* Problem to work on: Give again, word for word, every line in the entries below from the line with "Pattern을 구현할 수 있다." up to and including the line with "[\<details>: The Details", and no other line.

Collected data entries
:::::

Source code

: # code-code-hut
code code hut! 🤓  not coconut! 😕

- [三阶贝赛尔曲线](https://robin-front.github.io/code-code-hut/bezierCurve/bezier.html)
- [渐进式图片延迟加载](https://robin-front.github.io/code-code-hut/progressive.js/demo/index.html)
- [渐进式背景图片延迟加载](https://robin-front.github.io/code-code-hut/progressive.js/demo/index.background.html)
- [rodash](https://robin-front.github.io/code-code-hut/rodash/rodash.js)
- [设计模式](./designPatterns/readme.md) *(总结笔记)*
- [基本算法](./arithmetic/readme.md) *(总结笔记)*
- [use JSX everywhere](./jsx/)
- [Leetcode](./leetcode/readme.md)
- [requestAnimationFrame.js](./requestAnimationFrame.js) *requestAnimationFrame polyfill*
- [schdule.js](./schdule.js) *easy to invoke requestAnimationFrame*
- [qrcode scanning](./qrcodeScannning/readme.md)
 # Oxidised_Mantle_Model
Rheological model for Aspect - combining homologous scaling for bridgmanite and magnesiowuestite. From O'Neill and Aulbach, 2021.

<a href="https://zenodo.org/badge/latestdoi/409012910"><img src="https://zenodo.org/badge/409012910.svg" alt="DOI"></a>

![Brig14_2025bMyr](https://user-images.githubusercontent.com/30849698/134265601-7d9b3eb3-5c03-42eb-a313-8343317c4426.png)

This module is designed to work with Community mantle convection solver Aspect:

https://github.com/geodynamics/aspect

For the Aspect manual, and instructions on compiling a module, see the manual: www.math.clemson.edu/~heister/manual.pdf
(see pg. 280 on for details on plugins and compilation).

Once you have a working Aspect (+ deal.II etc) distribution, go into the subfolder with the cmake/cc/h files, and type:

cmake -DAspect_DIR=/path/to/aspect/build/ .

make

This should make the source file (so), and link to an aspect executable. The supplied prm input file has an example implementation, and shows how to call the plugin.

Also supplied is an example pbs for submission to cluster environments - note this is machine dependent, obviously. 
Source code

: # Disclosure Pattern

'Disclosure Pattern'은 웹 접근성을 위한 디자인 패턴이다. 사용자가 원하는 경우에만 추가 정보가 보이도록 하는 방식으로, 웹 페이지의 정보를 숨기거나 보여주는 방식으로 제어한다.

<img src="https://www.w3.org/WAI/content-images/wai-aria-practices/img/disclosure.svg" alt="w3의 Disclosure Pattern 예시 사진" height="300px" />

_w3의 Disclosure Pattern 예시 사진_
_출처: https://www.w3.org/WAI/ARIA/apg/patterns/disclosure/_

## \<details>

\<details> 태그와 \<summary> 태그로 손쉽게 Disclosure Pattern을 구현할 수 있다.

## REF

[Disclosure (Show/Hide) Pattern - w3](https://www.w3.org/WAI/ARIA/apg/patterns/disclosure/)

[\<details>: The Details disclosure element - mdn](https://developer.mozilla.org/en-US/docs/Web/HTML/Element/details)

:::::

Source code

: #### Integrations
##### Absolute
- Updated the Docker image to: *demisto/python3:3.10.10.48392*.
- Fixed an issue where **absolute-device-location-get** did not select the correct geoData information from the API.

:::::

* Output of the task:
\<details> 태그와 \<summary> 태그로 손쉽게 Disclosure Pattern을 구현할 수 있다.

## REF

[Disclosure (Show/Hide) Pattern - w3](https://www.w3.org/WAI/ARIA/apg/patterns/disclosure/)

[\<details>: The Details disclosure element - mdn](https://developer.mozilla.org/en-US/docs/Web/HTML/Element/details)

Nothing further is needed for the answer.